By Dale Grdnic
PITTSBURGH -- Pittsburgh Steelers defensive line coach John Mitchell said he was spoiled, like the fans and media, with three players excelling up front for a decade or more.
And they're getting closer to finally replacing Aaron Smith, Casey Hampton and Brett Keisel. Cam Heyward is at Pro Bowl status and second-year players Dan McCullers and Stephon Tuitt have progressed to go with current sixth-round pick Leterrius (known as L.T.) Walton. Walton (6-foot-5, 319 pounds), who is from Central Michigan University, is a D-end.
"How often do you get (guys) who have played for you for 10 or more years?'' Mitchell said. "So, I was spoiled. Heck with the fans and the other people. That doesn't happen, for that long a period of time, and that made my job easier. But I think we're going to have it again. We're still a little young, but ... those guys should have their best football ahead of them.
"I'm really happy where we are. A lot of people would like more sacks, but I'm not a big sack guy (for D-linemen). If you don't stop the run in the National Football League, you won't have a chance to get sacks. Good football teams, they're physical. They play well at the point, and they stop the run. So, I tell my guys that if we can stop the run, we have enough in our arsenal to put pressure on the quarterback.''
Mitchell believed the Steelers were much better on the defensive line now than they were at this point last year.
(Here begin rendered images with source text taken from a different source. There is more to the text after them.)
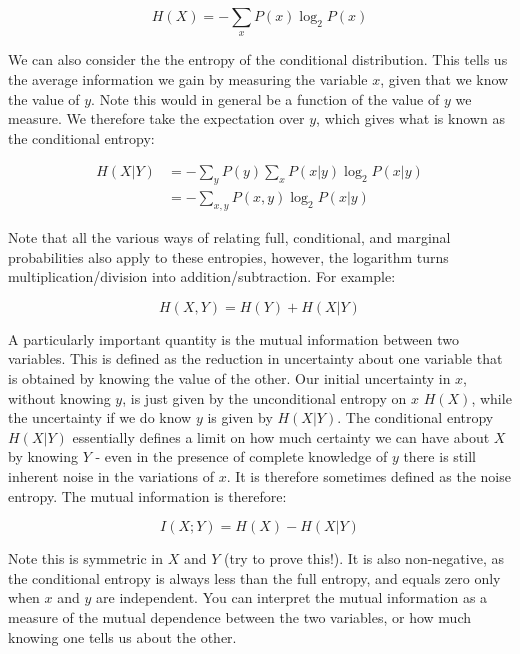 \documentclass{article}
\begin{document}
\begin{equation*}
	H(X) = -\sum_x P(x) \log_2P(x)
\end{equation*}

We can also consider the the entropy of the conditional distribution. This tells us the average information we gain by measuring the variable $x$, given that we know the value of $y$. Note this would in general be a function of the value of $y$ we measure. We therefore take the expectation over $y$, which gives what is known as the conditional entropy:

\begin{align*}
	H(X|Y) & = -\sum_{y} P(y) \sum_x P(x|y) \log_2P(x|y) \\
	       & = -\sum_{x,y} P(x,y) \log_2P(x|y)
\end{align*}

Note that all the various ways of relating full, conditional, and marginal probabilities also apply to these entropies, however, the logarithm turns multiplication/division into addition/subtraction. For example:

\begin{equation*}
	H(X,Y) = H(Y) + H(X|Y)
\end{equation*}

A particularly important quantity is the mutual information between two variables. This is defined as the reduction in uncertainty about one variable that is obtained by knowing the value of the other. Our initial uncertainty in $x$, without knowing $y$, is just given by the unconditional entropy on $x$ $H(X)$, while the uncertainty if we do know $y$ is given by $H(X|Y)$. The conditional entropy $H(X|Y)$ essentially defines a limit on how much certainty we can have about $X$ by knowing $Y$ - even in the presence of complete knowledge of $y$ there is still inherent noise in the variations of $x$. It is therefore sometimes defined as the noise entropy. The mutual information is therefore:

\begin{equation*}
	I(X;Y) = H(X) - H(X|Y)
\end{equation*}

Note this is symmetric in $X$ and $Y$ (try to prove this!). It is also non-negative, as the conditional entropy is always less than the full entropy, and equals zero only when $x$ and $y$ are independent. You can interpret the mutual information as a measure of the mutual dependence between the two variables, or how much knowing one tells us about the other.\\
\end{document}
"Cam Heyward is coming along,'' Mitchell said. "Steve McLendon is going to be a better football player. I like where Dan McCullers is right now. Cam Thomas should be better. I asked for Clifton Geathers to come back. So, I'm really happy right now, (because) I've got some guys with athletic ability and some who can do the things that we require them to do. And they're going to be better at it.
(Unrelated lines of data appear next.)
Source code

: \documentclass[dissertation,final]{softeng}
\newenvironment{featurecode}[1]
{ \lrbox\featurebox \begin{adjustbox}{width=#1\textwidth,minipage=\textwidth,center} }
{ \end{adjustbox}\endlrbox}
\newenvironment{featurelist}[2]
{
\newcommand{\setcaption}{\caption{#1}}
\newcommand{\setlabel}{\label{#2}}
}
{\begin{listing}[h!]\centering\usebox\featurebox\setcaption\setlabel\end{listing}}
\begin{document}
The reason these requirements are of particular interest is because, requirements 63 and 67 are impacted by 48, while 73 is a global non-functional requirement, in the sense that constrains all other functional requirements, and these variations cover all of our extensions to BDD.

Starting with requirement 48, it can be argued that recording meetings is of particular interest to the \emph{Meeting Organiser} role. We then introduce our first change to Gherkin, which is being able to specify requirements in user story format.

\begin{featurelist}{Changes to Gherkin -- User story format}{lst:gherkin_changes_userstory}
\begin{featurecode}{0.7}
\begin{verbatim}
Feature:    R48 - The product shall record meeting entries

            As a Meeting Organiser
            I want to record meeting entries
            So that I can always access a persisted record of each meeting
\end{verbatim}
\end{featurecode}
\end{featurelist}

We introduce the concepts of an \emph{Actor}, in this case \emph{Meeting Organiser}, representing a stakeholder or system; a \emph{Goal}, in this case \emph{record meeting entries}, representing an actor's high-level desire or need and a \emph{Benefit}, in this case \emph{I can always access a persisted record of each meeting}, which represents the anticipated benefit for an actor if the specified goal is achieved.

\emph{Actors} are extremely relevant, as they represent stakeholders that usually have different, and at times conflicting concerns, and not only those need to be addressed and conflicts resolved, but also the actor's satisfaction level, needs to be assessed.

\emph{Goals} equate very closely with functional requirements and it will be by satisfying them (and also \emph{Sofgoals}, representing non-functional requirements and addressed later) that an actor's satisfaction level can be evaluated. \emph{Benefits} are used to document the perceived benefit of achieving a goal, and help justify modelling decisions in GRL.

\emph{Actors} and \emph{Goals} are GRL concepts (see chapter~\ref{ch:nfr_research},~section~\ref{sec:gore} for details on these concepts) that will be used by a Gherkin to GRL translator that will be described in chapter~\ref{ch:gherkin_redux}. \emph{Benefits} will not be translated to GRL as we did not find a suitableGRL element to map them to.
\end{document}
"(Tuitt) just turned 20 years old (last year) and would have been a senior at Notre Dame, so you expect the mistakes that he made would have been made as a senior in college. It took him a little while to pick up our scheme, and he was going against guys who were 5-10 year veterans. But he's working hard, and I'm looking forward to get back with him again this year.''
Mitchell noted that Walton can stay on his feel, has a good motor and can run to the ball. He still needs to learn how to use his hands to get off blocks and be a little more physical at the point of attack.
"But when you can get a guy (his size) who can run, that's a big plus,'' Mitchell said. "He goes by L.T., and I told him if he can play like L.T. he and I will both be happy. Talking with people at his school, he's laid back, but he's a hard worker and he'll do everything that we ask him to do. So, we're looking forward to getting him in here to learn.''
Walton believed his versatility would help since he played primarily on the inside in college. And if he's as successful as the last sixth-round pick the Steelers took from Eastern Michigan, he'll be just fine.
"I never was able to meet Antonio Brown until afterward, since I came in (to EMU) after him,'' Walton said. "But I know he's one of the hardest working players, and I'm very excited to get out there and work with him. ... I'm very excited about my opportunity, and I wanted to thank them for that. (And) I just want to get out there and work right now.''
The Steelers chose now third generation NFL player Anthony Chickillo, a pass-rushing outside linebacker miscast as a defensive end at Miami, Fla., with their compensatory pick in the sixth round. The 6-3, 267-pound former five-star athlete looked forward to being in the same meeting room with former NFL defensive player of the year James Harrison and Steelers outside linebackers coach Joey Porter.
Chickillo's grandfather actually was with the Steelers for a season in the 1950s, and his father, Tony, was a defensive lineman for the San Diego Chargers from 1984-85 and with the New York Jets in 1987.
Porter said that since Harrison is just a few months younger than him, he had to tell the player that his snaps would be limited to around 25 per game this year. Harrison wasn't necessarily thrilled with that, but knowing it ahead of time should make him a better player for a longer period of time this season. Porter also said he has two more snaps in him, since he's been stuck on 98 career sacks for several years now.
In the seventh round, the Steelers took Louisville free safety Gerod Holliman (6-feet, 218). Holliman was a true ball hawk in college with an NCAA-best 14 interceptions last fall, but by all accounts was a poor tackler who some say was disinterested in improving that skill.